• _WHAT IS EXPECTED_
Return all of the entries below, word for word. Omit each picture.
· · ·
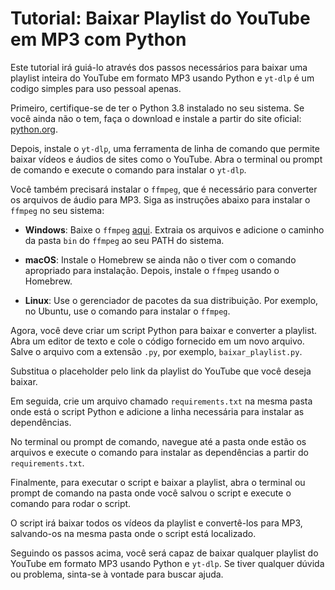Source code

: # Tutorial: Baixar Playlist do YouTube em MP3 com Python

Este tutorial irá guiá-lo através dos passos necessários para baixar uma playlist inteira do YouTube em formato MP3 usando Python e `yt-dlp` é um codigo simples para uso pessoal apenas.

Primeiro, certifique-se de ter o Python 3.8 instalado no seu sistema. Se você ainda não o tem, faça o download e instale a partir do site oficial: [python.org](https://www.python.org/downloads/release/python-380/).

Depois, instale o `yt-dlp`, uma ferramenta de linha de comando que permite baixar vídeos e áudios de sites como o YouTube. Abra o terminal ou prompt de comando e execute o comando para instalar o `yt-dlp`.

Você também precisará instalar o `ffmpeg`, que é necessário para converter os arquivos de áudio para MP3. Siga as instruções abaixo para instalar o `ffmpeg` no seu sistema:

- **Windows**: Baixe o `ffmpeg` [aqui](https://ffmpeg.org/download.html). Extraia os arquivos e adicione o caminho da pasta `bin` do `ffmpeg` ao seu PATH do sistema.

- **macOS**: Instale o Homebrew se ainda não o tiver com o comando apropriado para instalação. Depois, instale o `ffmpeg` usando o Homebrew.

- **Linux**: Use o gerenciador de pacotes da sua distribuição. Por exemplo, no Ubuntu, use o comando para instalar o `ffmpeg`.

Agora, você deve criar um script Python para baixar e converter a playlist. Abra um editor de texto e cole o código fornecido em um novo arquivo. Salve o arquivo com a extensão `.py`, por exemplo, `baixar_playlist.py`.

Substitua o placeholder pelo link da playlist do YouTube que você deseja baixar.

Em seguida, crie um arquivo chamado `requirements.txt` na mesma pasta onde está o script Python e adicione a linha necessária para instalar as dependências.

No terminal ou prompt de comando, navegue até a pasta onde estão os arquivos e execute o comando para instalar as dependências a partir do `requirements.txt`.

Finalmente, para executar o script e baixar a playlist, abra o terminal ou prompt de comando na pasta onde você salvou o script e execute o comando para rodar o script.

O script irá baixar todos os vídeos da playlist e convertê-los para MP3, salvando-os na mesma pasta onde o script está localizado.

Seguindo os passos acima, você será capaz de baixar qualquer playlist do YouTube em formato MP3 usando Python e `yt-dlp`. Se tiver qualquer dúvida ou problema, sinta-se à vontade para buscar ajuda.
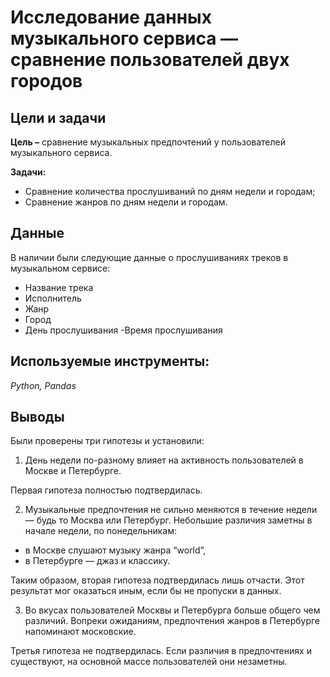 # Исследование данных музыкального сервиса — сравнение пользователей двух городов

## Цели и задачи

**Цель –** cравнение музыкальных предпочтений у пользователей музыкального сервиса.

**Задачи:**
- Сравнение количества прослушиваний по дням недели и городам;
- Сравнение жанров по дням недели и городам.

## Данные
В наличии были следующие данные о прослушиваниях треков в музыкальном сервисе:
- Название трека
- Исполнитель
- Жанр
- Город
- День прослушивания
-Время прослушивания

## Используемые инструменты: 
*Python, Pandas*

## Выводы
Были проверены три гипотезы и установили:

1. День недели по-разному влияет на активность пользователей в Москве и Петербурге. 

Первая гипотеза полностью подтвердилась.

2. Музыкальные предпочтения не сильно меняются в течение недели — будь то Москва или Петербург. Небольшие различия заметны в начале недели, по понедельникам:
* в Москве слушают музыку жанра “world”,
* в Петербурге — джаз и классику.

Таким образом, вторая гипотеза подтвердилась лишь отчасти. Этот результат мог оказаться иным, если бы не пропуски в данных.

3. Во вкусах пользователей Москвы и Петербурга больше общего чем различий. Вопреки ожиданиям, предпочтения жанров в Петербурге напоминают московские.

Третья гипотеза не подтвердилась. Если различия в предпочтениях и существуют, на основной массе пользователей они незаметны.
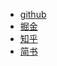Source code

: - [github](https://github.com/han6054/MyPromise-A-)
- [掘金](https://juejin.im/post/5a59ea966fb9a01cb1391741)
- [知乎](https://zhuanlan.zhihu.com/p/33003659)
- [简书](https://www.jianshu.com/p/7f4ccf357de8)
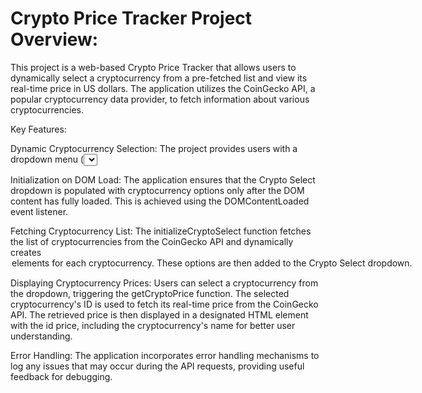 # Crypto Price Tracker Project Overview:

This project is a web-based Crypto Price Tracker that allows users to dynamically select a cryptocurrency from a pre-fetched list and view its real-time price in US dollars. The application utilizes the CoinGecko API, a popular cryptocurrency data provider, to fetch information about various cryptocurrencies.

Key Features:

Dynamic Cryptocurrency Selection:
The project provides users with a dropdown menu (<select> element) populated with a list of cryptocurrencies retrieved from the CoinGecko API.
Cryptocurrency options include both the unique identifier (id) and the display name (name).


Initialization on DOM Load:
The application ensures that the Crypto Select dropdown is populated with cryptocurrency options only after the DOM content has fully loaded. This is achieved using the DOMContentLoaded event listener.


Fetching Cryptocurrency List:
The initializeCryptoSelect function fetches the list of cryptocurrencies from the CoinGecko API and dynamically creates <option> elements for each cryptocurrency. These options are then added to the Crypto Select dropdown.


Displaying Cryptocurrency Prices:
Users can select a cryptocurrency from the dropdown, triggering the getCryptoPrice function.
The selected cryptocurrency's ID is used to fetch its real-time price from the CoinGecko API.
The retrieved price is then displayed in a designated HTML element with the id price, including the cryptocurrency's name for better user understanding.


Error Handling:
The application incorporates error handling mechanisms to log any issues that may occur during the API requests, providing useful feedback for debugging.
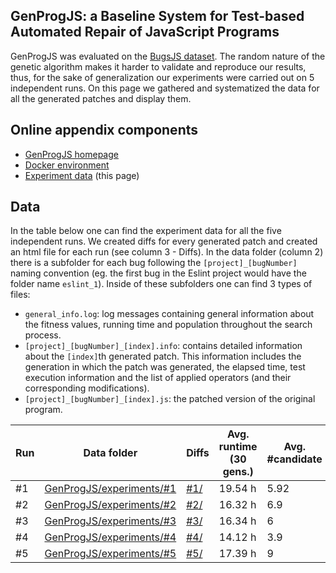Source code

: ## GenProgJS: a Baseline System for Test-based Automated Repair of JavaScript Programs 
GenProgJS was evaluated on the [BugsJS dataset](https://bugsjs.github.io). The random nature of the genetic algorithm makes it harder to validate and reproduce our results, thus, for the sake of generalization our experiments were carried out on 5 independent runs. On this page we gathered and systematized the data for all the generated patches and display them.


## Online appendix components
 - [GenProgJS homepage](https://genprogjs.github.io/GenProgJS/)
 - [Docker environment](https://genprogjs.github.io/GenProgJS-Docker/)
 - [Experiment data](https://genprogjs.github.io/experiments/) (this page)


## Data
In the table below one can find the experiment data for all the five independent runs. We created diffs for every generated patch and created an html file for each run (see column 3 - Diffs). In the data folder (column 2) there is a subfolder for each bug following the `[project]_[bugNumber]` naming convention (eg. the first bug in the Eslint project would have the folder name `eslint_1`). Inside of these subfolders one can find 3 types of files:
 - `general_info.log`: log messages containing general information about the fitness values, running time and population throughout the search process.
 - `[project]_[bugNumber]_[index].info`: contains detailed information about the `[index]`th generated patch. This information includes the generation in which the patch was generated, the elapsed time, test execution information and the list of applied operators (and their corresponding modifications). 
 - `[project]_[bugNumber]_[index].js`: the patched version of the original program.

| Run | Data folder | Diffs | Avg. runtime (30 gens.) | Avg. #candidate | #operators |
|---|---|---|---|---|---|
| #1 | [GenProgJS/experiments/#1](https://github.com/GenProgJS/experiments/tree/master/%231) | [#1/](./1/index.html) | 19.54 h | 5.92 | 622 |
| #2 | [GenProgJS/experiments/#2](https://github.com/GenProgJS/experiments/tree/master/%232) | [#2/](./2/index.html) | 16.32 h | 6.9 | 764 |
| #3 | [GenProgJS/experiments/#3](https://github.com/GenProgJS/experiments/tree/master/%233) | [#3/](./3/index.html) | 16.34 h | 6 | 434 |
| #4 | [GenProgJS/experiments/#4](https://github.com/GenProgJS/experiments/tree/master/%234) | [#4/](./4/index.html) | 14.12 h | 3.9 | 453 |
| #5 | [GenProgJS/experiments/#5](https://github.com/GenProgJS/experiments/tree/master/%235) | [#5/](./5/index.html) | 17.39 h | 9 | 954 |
· · ·
• _SOLUTION_
Source code

: # Tutorial: Baixar Playlist do YouTube em MP3 com Python

Este tutorial irá guiá-lo através dos passos necessários para baixar uma playlist inteira do YouTube em formato MP3 usando Python e `yt-dlp` é um codigo simples para uso pessoal apenas.

Primeiro, certifique-se de ter o Python 3.8 instalado no seu sistema. Se você ainda não o tem, faça o download e instale a partir do site oficial: [python.org](https://www.python.org/downloads/release/python-380/).

Depois, instale o `yt-dlp`, uma ferramenta de linha de comando que permite baixar vídeos e áudios de sites como o YouTube. Abra o terminal ou prompt de comando e execute o comando para instalar o `yt-dlp`.

Você também precisará instalar o `ffmpeg`, que é necessário para converter os arquivos de áudio para MP3. Siga as instruções abaixo para instalar o `ffmpeg` no seu sistema:

- **Windows**: Baixe o `ffmpeg` [aqui](https://ffmpeg.org/download.html). Extraia os arquivos e adicione o caminho da pasta `bin` do `ffmpeg` ao seu PATH do sistema.

- **macOS**: Instale o Homebrew se ainda não o tiver com o comando apropriado para instalação. Depois, instale o `ffmpeg` usando o Homebrew.

- **Linux**: Use o gerenciador de pacotes da sua distribuição. Por exemplo, no Ubuntu, use o comando para instalar o `ffmpeg`.

Agora, você deve criar um script Python para baixar e converter a playlist. Abra um editor de texto e cole o código fornecido em um novo arquivo. Salve o arquivo com a extensão `.py`, por exemplo, `baixar_playlist.py`.

Substitua o placeholder pelo link da playlist do YouTube que você deseja baixar.

Em seguida, crie um arquivo chamado `requirements.txt` na mesma pasta onde está o script Python e adicione a linha necessária para instalar as dependências.

No terminal ou prompt de comando, navegue até a pasta onde estão os arquivos e execute o comando para instalar as dependências a partir do `requirements.txt`.

Finalmente, para executar o script e baixar a playlist, abra o terminal ou prompt de comando na pasta onde você salvou o script e execute o comando para rodar o script.

O script irá baixar todos os vídeos da playlist e convertê-los para MP3, salvando-os na mesma pasta onde o script está localizado.

Seguindo os passos acima, você será capaz de baixar qualquer playlist do YouTube em formato MP3 usando Python e `yt-dlp`. Se tiver qualquer dúvida ou problema, sinta-se à vontade para buscar ajuda.
 # Исследование данных музыкального сервиса — сравнение пользователей двух городов

## Цели и задачи

**Цель –** cравнение музыкальных предпочтений у пользователей музыкального сервиса.

**Задачи:**
- Сравнение количества прослушиваний по дням недели и городам;
- Сравнение жанров по дням недели и городам.

## Данные
В наличии были следующие данные о прослушиваниях треков в музыкальном сервисе:
- Название трека
- Исполнитель
- Жанр
- Город
- День прослушивания
-Время прослушивания

## Используемые инструменты: 
*Python, Pandas*

## Выводы
Были проверены три гипотезы и установили:

1. День недели по-разному влияет на активность пользователей в Москве и Петербурге. 

Первая гипотеза полностью подтвердилась.

2. Музыкальные предпочтения не сильно меняются в течение недели — будь то Москва или Петербург. Небольшие различия заметны в начале недели, по понедельникам:
* в Москве слушают музыку жанра “world”,
* в Петербурге — джаз и классику.

Таким образом, вторая гипотеза подтвердилась лишь отчасти. Этот результат мог оказаться иным, если бы не пропуски в данных.

3. Во вкусах пользователей Москвы и Петербурга больше общего чем различий. Вопреки ожиданиям, предпочтения жанров в Петербурге напоминают московские.

Третья гипотеза не подтвердилась. Если различия в предпочтениях и существуют, на основной массе пользователей они незаметны.
Source code

: - [github](https://github.com/han6054/MyPromise-A-)
- [掘金](https://juejin.im/post/5a59ea966fb9a01cb1391741)
- [知乎](https://zhuanlan.zhihu.com/p/33003659)
- [简书](https://www.jianshu.com/p/7f4ccf357de8)
 # Crypto Price Tracker Project Overview:

This project is a web-based Crypto Price Tracker that allows users to dynamically select a cryptocurrency from a pre-fetched list and view its real-time price in US dollars. The application utilizes the CoinGecko API, a popular cryptocurrency data provider, to fetch information about various cryptocurrencies.

Key Features:

Dynamic Cryptocurrency Selection:
The project provides users with a dropdown menu (<select> element) populated with a list of cryptocurrencies retrieved from the CoinGecko API.
Cryptocurrency options include both the unique identifier (id) and the display name (name).


Initialization on DOM Load:
The application ensures that the Crypto Select dropdown is populated with cryptocurrency options only after the DOM content has fully loaded. This is achieved using the DOMContentLoaded event listener.


Fetching Cryptocurrency List:
The initializeCryptoSelect function fetches the list of cryptocurrencies from the CoinGecko API and dynamically creates <option> elements for each cryptocurrency. These options are then added to the Crypto Select dropdown.


Displaying Cryptocurrency Prices:
Users can select a cryptocurrency from the dropdown, triggering the getCryptoPrice function.
The selected cryptocurrency's ID is used to fetch its real-time price from the CoinGecko API.
The retrieved price is then displayed in a designated HTML element with the id price, including the cryptocurrency's name for better user understanding.


Error Handling:
The application incorporates error handling mechanisms to log any issues that may occur during the API requests, providing useful feedback for debugging.
Source code

: ## GenProgJS: a Baseline System for Test-based Automated Repair of JavaScript Programs 
GenProgJS was evaluated on the [BugsJS dataset](https://bugsjs.github.io). The random nature of the genetic algorithm makes it harder to validate and reproduce our results, thus, for the sake of generalization our experiments were carried out on 5 independent runs. On this page we gathered and systematized the data for all the generated patches and display them.


## Online appendix components
 - [GenProgJS homepage](https://genprogjs.github.io/GenProgJS/)
 - [Docker environment](https://genprogjs.github.io/GenProgJS-Docker/)
 - [Experiment data](https://genprogjs.github.io/experiments/) (this page)


## Data
In the table below one can find the experiment data for all the five independent runs. We created diffs for every generated patch and created an html file for each run (see column 3 - Diffs). In the data folder (column 2) there is a subfolder for each bug following the `[project]_[bugNumber]` naming convention (eg. the first bug in the Eslint project would have the folder name `eslint_1`). Inside of these subfolders one can find 3 types of files:
 - `general_info.log`: log messages containing general information about the fitness values, running time and population throughout the search process.
 - `[project]_[bugNumber]_[index].info`: contains detailed information about the `[index]`th generated patch. This information includes the generation in which the patch was generated, the elapsed time, test execution information and the list of applied operators (and their corresponding modifications). 
 - `[project]_[bugNumber]_[index].js`: the patched version of the original program.

| Run | Data folder | Diffs | Avg. runtime (30 gens.) | Avg. #candidate | #operators |
|---|---|---|---|---|---|
| #1 | [GenProgJS/experiments/#1](https://github.com/GenProgJS/experiments/tree/master/%231) | [#1/](./1/index.html) | 19.54 h | 5.92 | 622 |
| #2 | [GenProgJS/experiments/#2](https://github.com/GenProgJS/experiments/tree/master/%232) | [#2/](./2/index.html) | 16.32 h | 6.9 | 764 |
| #3 | [GenProgJS/experiments/#3](https://github.com/GenProgJS/experiments/tree/master/%233) | [#3/](./3/index.html) | 16.34 h | 6 | 434 |
| #4 | [GenProgJS/experiments/#4](https://github.com/GenProgJS/experiments/tree/master/%234) | [#4/](./4/index.html) | 14.12 h | 3.9 | 453 |
| #5 | [GenProgJS/experiments/#5](https://github.com/GenProgJS/experiments/tree/master/%235) | [#5/](./5/index.html) | 17.39 h | 9 | 954 |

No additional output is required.